__Pictures paired with source code__:

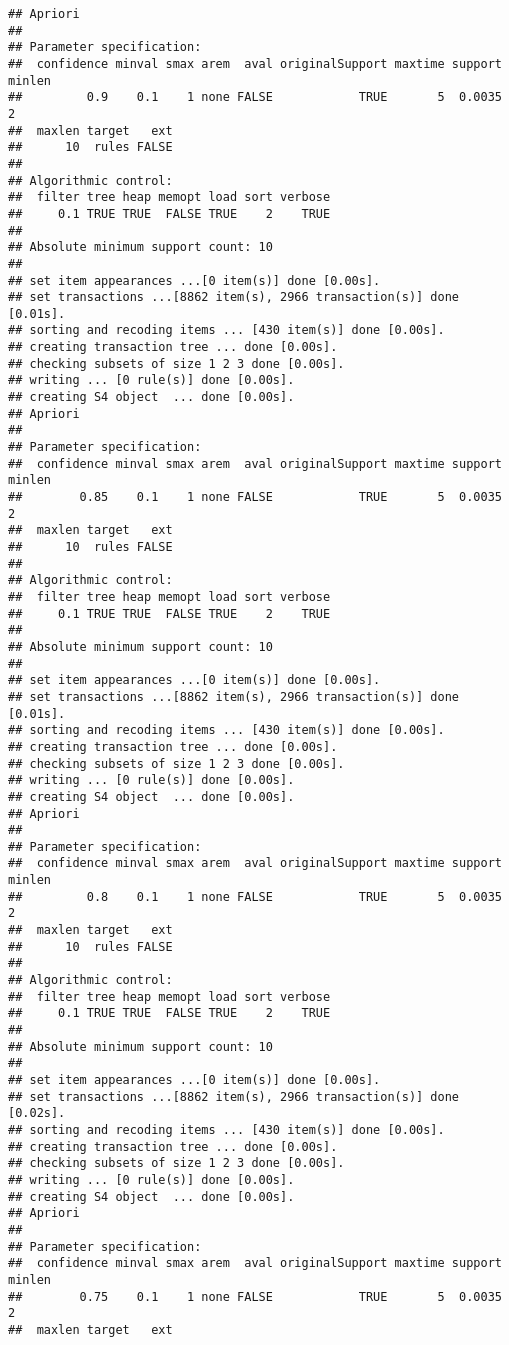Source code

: \documentclass[]{article}
\begin{document}
\begin{verbatim}
## Apriori
## 
## Parameter specification:
##  confidence minval smax arem  aval originalSupport maxtime support minlen
##         0.9    0.1    1 none FALSE            TRUE       5  0.0035      2
##  maxlen target   ext
##      10  rules FALSE
## 
## Algorithmic control:
##  filter tree heap memopt load sort verbose
##     0.1 TRUE TRUE  FALSE TRUE    2    TRUE
## 
## Absolute minimum support count: 10 
## 
## set item appearances ...[0 item(s)] done [0.00s].
## set transactions ...[8862 item(s), 2966 transaction(s)] done [0.01s].
## sorting and recoding items ... [430 item(s)] done [0.00s].
## creating transaction tree ... done [0.00s].
## checking subsets of size 1 2 3 done [0.00s].
## writing ... [0 rule(s)] done [0.00s].
## creating S4 object  ... done [0.00s].
## Apriori
## 
## Parameter specification:
##  confidence minval smax arem  aval originalSupport maxtime support minlen
##        0.85    0.1    1 none FALSE            TRUE       5  0.0035      2
##  maxlen target   ext
##      10  rules FALSE
## 
## Algorithmic control:
##  filter tree heap memopt load sort verbose
##     0.1 TRUE TRUE  FALSE TRUE    2    TRUE
## 
## Absolute minimum support count: 10 
## 
## set item appearances ...[0 item(s)] done [0.00s].
## set transactions ...[8862 item(s), 2966 transaction(s)] done [0.01s].
## sorting and recoding items ... [430 item(s)] done [0.00s].
## creating transaction tree ... done [0.00s].
## checking subsets of size 1 2 3 done [0.00s].
## writing ... [0 rule(s)] done [0.00s].
## creating S4 object  ... done [0.00s].
## Apriori
## 
## Parameter specification:
##  confidence minval smax arem  aval originalSupport maxtime support minlen
##         0.8    0.1    1 none FALSE            TRUE       5  0.0035      2
##  maxlen target   ext
##      10  rules FALSE
## 
## Algorithmic control:
##  filter tree heap memopt load sort verbose
##     0.1 TRUE TRUE  FALSE TRUE    2    TRUE
## 
## Absolute minimum support count: 10 
## 
## set item appearances ...[0 item(s)] done [0.00s].
## set transactions ...[8862 item(s), 2966 transaction(s)] done [0.02s].
## sorting and recoding items ... [430 item(s)] done [0.00s].
## creating transaction tree ... done [0.00s].
## checking subsets of size 1 2 3 done [0.00s].
## writing ... [0 rule(s)] done [0.00s].
## creating S4 object  ... done [0.00s].
## Apriori
## 
## Parameter specification:
##  confidence minval smax arem  aval originalSupport maxtime support minlen
##        0.75    0.1    1 none FALSE            TRUE       5  0.0035      2
##  maxlen target   ext

\end{verbatim}
\end{document}
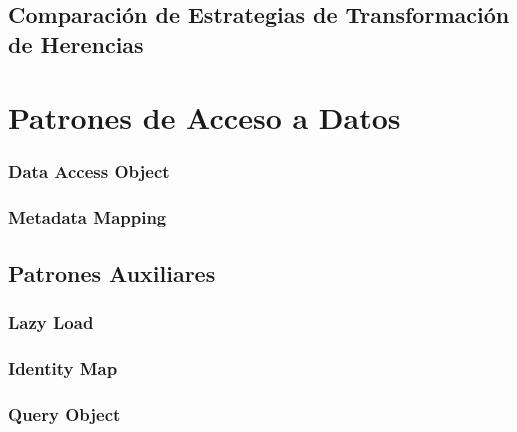 \documentclass[a4paper,slidestop,xcolor=pst,blue]{beamer}
\begin{document}
\subsection{Comparación de Estrategias de Transformación de Herencias}

\section{Patrones de Acceso a Datos}

\subsubsection{Data Access Object}

\subsubsection{Metadata Mapping}

\subsection{Patrones Auxiliares}

\subsubsection{Lazy Load}

\subsubsection{Identity Map}

\subsubsection{Query Object}
\end{document}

__Instructions to follow__: The answer is the full set of records printed exactly, less the pictures.

__Result__:
Source code

: \documentclass[]{article}
\begin{document}
\begin{verbatim}
## Apriori
## 
## Parameter specification:
##  confidence minval smax arem  aval originalSupport maxtime support minlen
##         0.9    0.1    1 none FALSE            TRUE       5  0.0035      2
##  maxlen target   ext
##      10  rules FALSE
## 
## Algorithmic control:
##  filter tree heap memopt load sort verbose
##     0.1 TRUE TRUE  FALSE TRUE    2    TRUE
## 
## Absolute minimum support count: 10 
## 
## set item appearances ...[0 item(s)] done [0.00s].
## set transactions ...[8862 item(s), 2966 transaction(s)] done [0.01s].
## sorting and recoding items ... [430 item(s)] done [0.00s].
## creating transaction tree ... done [0.00s].
## checking subsets of size 1 2 3 done [0.00s].
## writing ... [0 rule(s)] done [0.00s].
## creating S4 object  ... done [0.00s].
## Apriori
## 
## Parameter specification:
##  confidence minval smax arem  aval originalSupport maxtime support minlen
##        0.85    0.1    1 none FALSE            TRUE       5  0.0035      2
##  maxlen target   ext
##      10  rules FALSE
## 
## Algorithmic control:
##  filter tree heap memopt load sort verbose
##     0.1 TRUE TRUE  FALSE TRUE    2    TRUE
## 
## Absolute minimum support count: 10 
## 
## set item appearances ...[0 item(s)] done [0.00s].
## set transactions ...[8862 item(s), 2966 transaction(s)] done [0.01s].
## sorting and recoding items ... [430 item(s)] done [0.00s].
## creating transaction tree ... done [0.00s].
## checking subsets of size 1 2 3 done [0.00s].
## writing ... [0 rule(s)] done [0.00s].
## creating S4 object  ... done [0.00s].
## Apriori
## 
## Parameter specification:
##  confidence minval smax arem  aval originalSupport maxtime support minlen
##         0.8    0.1    1 none FALSE            TRUE       5  0.0035      2
##  maxlen target   ext
##      10  rules FALSE
## 
## Algorithmic control:
##  filter tree heap memopt load sort verbose
##     0.1 TRUE TRUE  FALSE TRUE    2    TRUE
## 
## Absolute minimum support count: 10 
## 
## set item appearances ...[0 item(s)] done [0.00s].
## set transactions ...[8862 item(s), 2966 transaction(s)] done [0.02s].
## sorting and recoding items ... [430 item(s)] done [0.00s].
## creating transaction tree ... done [0.00s].
## checking subsets of size 1 2 3 done [0.00s].
## writing ... [0 rule(s)] done [0.00s].
## creating S4 object  ... done [0.00s].
## Apriori
## 
## Parameter specification:
##  confidence minval smax arem  aval originalSupport maxtime support minlen
##        0.75    0.1    1 none FALSE            TRUE       5  0.0035      2
##  maxlen target   ext

\end{verbatim}
\end{document}
 \documentclass[a4paper,slidestop,xcolor=pst,blue]{beamer}
\begin{document}
\subsection{Comparación de Estrategias de Transformación de Herencias}

\section{Patrones de Acceso a Datos}

\subsubsection{Data Access Object}

\subsubsection{Metadata Mapping}

\subsection{Patrones Auxiliares}

\subsubsection{Lazy Load}

\subsubsection{Identity Map}

\subsubsection{Query Object}
\end{document}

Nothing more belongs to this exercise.